In this case, the controller may control the power source of the corresponding shape transformation module so that a voltage is applied between the first and second electrodes 120 and 130 of some of the plurality of shape transformation modules.

Therefore, a region of the flexible film 150′b of the transformation assembly 100′b according to still another embodiment, which is supported by the electroactive gel 140b positioned between the first and second electrodes 120 and 130 to which the voltage is applied, may be concavely recessed downward as the electroactive gel 140b is curved and decreases in height.
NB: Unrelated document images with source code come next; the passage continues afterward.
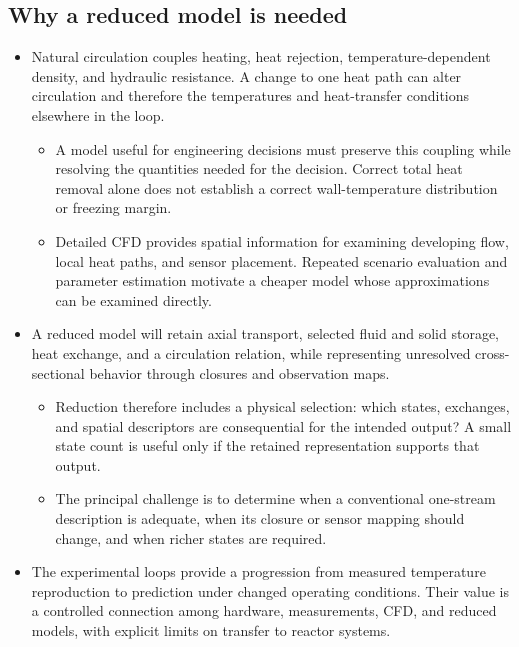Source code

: \subsection{Why a reduced model is needed}\label{subsec:why-a-reduced-model-is-needed}
\begin{itemize}[leftmargin=*]
\item Natural circulation couples heating, heat rejection, temperature-dependent density, and hydraulic resistance. A change to one heat path can alter circulation and therefore the temperatures and heat-transfer conditions elsewhere in the loop.
\begin{itemize}
\item A model useful for engineering decisions must preserve this coupling while resolving the quantities needed for the decision. Correct total heat removal alone does not establish a correct wall-temperature distribution or freezing margin.
\item Detailed CFD provides spatial information for examining developing flow, local heat paths, and sensor placement. Repeated scenario evaluation and parameter estimation motivate a cheaper model whose approximations can be examined directly.
\end{itemize}
\item A reduced model will retain axial transport, selected fluid and solid storage, heat exchange, and a circulation relation, while representing unresolved cross-sectional behavior through closures and observation maps.
\begin{itemize}
\item Reduction therefore includes a physical selection: which states, exchanges, and spatial descriptors are consequential for the intended output? A small state count is useful only if the retained representation supports that output.
\item The principal challenge is to determine when a conventional one-stream description is adequate, when its closure or sensor mapping should change, and when richer states are required.\cite{fierro2026cfdoneD,reis2024molten}
\end{itemize}
\item The experimental loops provide a progression from measured temperature reproduction to prediction under changed operating conditions. Their value is a controlled connection among hardware, measurements, CFD, and reduced models, with explicit limits on transfer to reactor systems.\cite{brown2020msrphenomena}
\end{itemize}

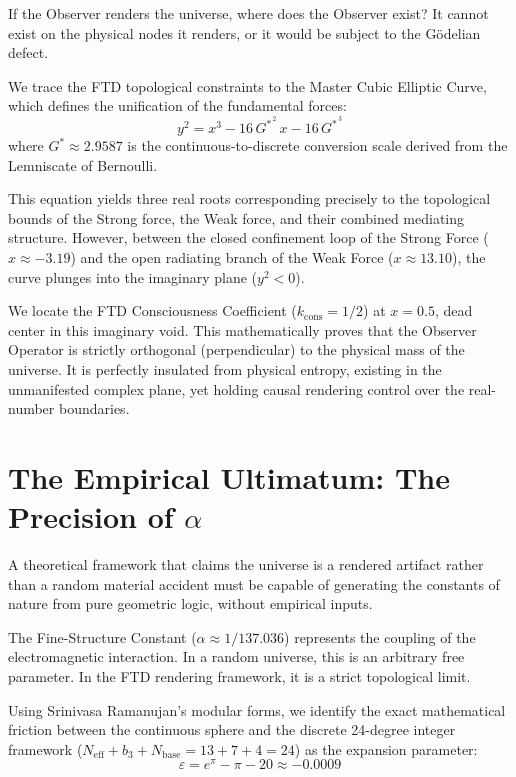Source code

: \documentclass[11pt,twoside]{article}
\theoremstyle{remark}
\newcommand{\Gstar}{G^{*}}
\begin{document}
If the Observer renders the universe, where does the Observer exist? It cannot exist on the physical nodes it renders, or it would be subject to the G\"odelian defect.

We trace the FTD topological constraints to the Master Cubic Elliptic Curve, which defines the unification of the fundamental forces:
\begin{equation}
    y^2 = x^3 - 16\,\Gstar^{\,2}\,x - 16\,\Gstar^{\,3}
\end{equation}
where $\Gstar \approx 2.9587$ is the continuous-to-discrete conversion scale derived from the Lemniscate of Bernoulli.

This equation yields three real roots corresponding precisely to the topological bounds of the Strong force, the Weak force, and their combined mediating structure. However, between the closed confinement loop of the Strong Force ($x \approx -3.19$) and the open radiating branch of the Weak Force ($x \approx 13.10$), the curve plunges into the imaginary plane ($y^2 < 0$).

We locate the FTD Consciousness Coefficient ($k_{\text{cons}} = 1/2$) at $x = 0.5$, dead center in this imaginary void. This mathematically proves that the Observer Operator is strictly orthogonal (perpendicular) to the physical mass of the universe. It is perfectly insulated from physical entropy, existing in the unmanifested complex plane, yet holding causal rendering control over the real-number boundaries.

\section{The Empirical Ultimatum: The Precision of $\alpha$}

A theoretical framework that claims the universe is a rendered artifact rather than a random material accident must be capable of generating the constants of nature from pure geometric logic, without empirical inputs.

The Fine-Structure Constant ($\alpha \approx 1/137.036$) represents the coupling of the electromagnetic interaction. In a random universe, this is an arbitrary free parameter. In the FTD rendering framework, it is a strict topological limit.

Using Srinivasa Ramanujan's modular forms, we identify the exact mathematical friction between the continuous sphere and the discrete 24-degree integer framework ($N_{\text{eff}} + b_3 + N_{\text{base}} = 13 + 7 + 4 = 24$) as the expansion parameter:
\begin{equation}
    \varepsilon = e^\pi - \pi - 20 \approx -0.0009
\end{equation}
\end{document}
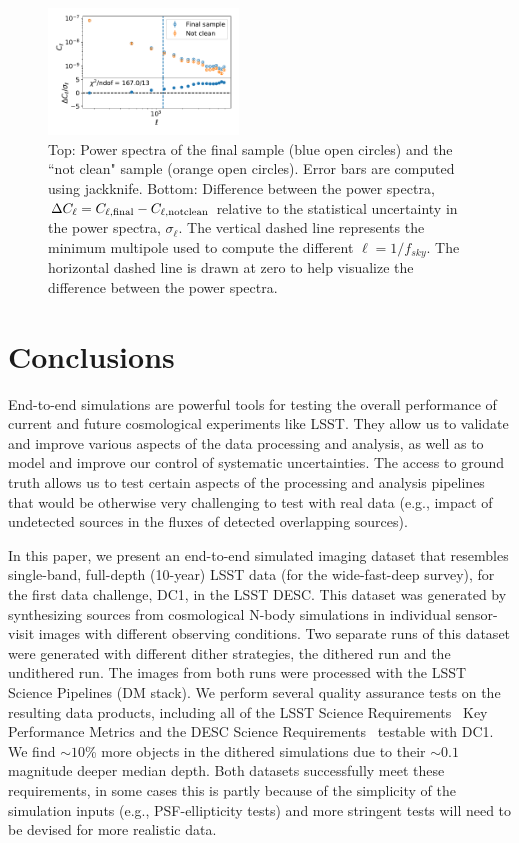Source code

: \documentclass[a4paper,fleqn,usenatbib]{mnras}
\begin{document}
\begin{figure}
\centering
\includegraphics[width=0.45\textwidth]{figures/clean_no_clean}
\caption{Top: Power spectra of the final sample (blue open circles) and the ``not clean" sample (orange open circles). Error bars are computed using jackknife. Bottom: Difference between the power spectra, $\Delta C_{\ell} = C_{\ell, \rm{final}} - C_{\ell, \rm{not clean}}$ relative to the statistical uncertainty in the power spectra, $\sigma_{\ell}$. The vertical dashed line represents the minimum multipole used to compute the different $\ell = 1/f_{sky}$. The horizontal dashed line is drawn at zero to help visualize the difference between the power spectra.}
\label{fig:comparison_clean}
\end{figure}

\section{Conclusions}
\label{sec:conclusions}

End-to-end simulations are powerful tools for testing the overall performance of current and future cosmological experiments like LSST. They allow us to validate and improve various aspects of the data processing and analysis, as well as to model and improve our control of systematic uncertainties. The access to ground truth allows us to test certain aspects of the processing and analysis pipelines that would be otherwise very challenging to test with real data (e.g., impact of undetected sources in the fluxes of detected overlapping sources). 

In this paper, we present an end-to-end simulated imaging dataset that resembles single-band, full-depth (10-year) LSST data (for the wide-fast-deep survey), for the first data challenge, DC1, in the LSST DESC. This dataset was generated by synthesizing sources from cosmological N-body simulations in individual sensor-visit images with different observing conditions. Two separate runs of this dataset were generated with different dither strategies, the dithered run and the undithered run. The images from both runs were processed with the LSST Science Pipelines (DM stack). We perform several quality assurance tests on the resulting data products, including all of the LSST Science Requirements~\citep{LPM-17} Key Performance Metrics and the DESC Science Requirements~\citep{2018arXiv180901669T} testable with DC1. We find $\sim10$\% more objects in the dithered simulations due to their $\sim0.1$ magnitude deeper median depth. Both datasets successfully meet these requirements, in some cases this is partly because of the simplicity of the simulation inputs (e.g., PSF-ellipticity tests) and more stringent tests will need to be devised for more realistic data.
\end{document}
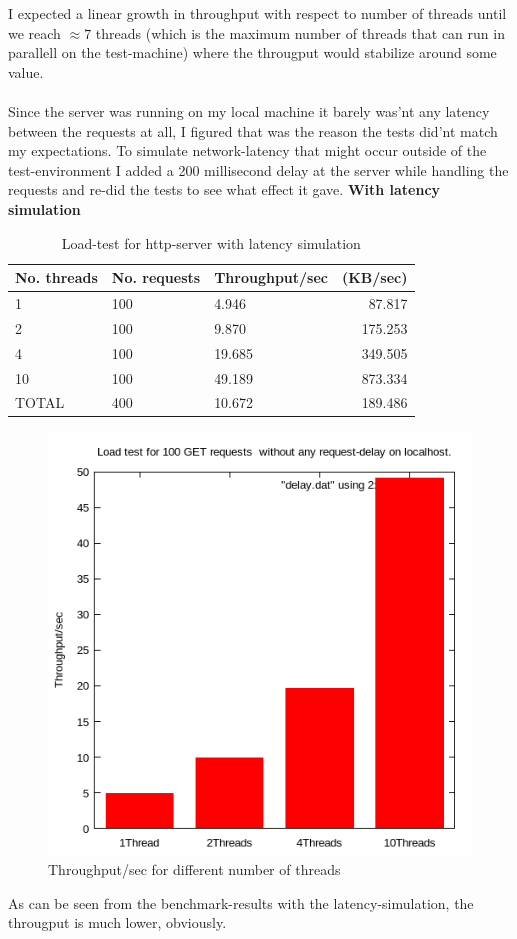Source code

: \documentclass[a4paper, 11pt]{article}
\begin{document}
I expected a linear growth in throughput with respect to number of threads until we reach $\approx 7$ threads (which is the maximum number of threads that can run in parallell on the test-machine) where the througput would stabilize around some value. \\ \\ 
Since the server was running on my local machine it barely was'nt any latency between the requests at all, I figured that was the reason the tests did'nt match my expectations.
To simulate network-latency that might occur outside of the test-environment I added a 200 millisecond delay at the server while handling the requests and re-did the tests to see what  effect it gave.
\textbf{With latency simulation} \\ 
\begin{table}[H]
\centering
\label{Load-test for http-server with latency simulation}
\begin{tabular}{|l|l|l|r|}
\hline
\textbf{No. threads}  & \textbf{No. requests}  & \textbf{Throughput/sec} & \textbf{(KB/sec)} \\ \hline
1 & 100 & 4.946 & 87.817 \\ \hline
2 & 100 & 9.870 & 175.253 \\ \hline
4 & 100 & 19.685 & 349.505 \\ \hline
10 & 100 & 49.189 & 873.334 \\ \hline
TOTAL & 400 & 10.672 & 189.486 \\ \hline
\end{tabular}
\caption{Load-test for http-server with latency simulation}
\end{table}
\begin{figure}[H]
\includegraphics[scale=0.7]{delay.png}
\caption{Throughput/sec for different number of threads}
\end{figure}
As can be seen from the benchmark-results with the latency-simulation, the througput is much lower, obviously.
\end{document}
Therefore, the region of the flexible film 150′b of the transformation assembly 100′b according to still another embodiment, which is not supported by the electroactive gel 140b, is concavely recessed, and the region supported by the electroactive gel 140b provides the shape for maintaining the shape of the curved surface, such that the region supported by the electroactive gel 140b curved by the applied voltage may provide a more concavely recessed shape.

While the present invention has been described above with reference to the exemplary embodiments, it may be understood by those skilled in the art that the present invention may be variously modified and changed without departing from the spirit and scope of the present invention disclosed in the claims.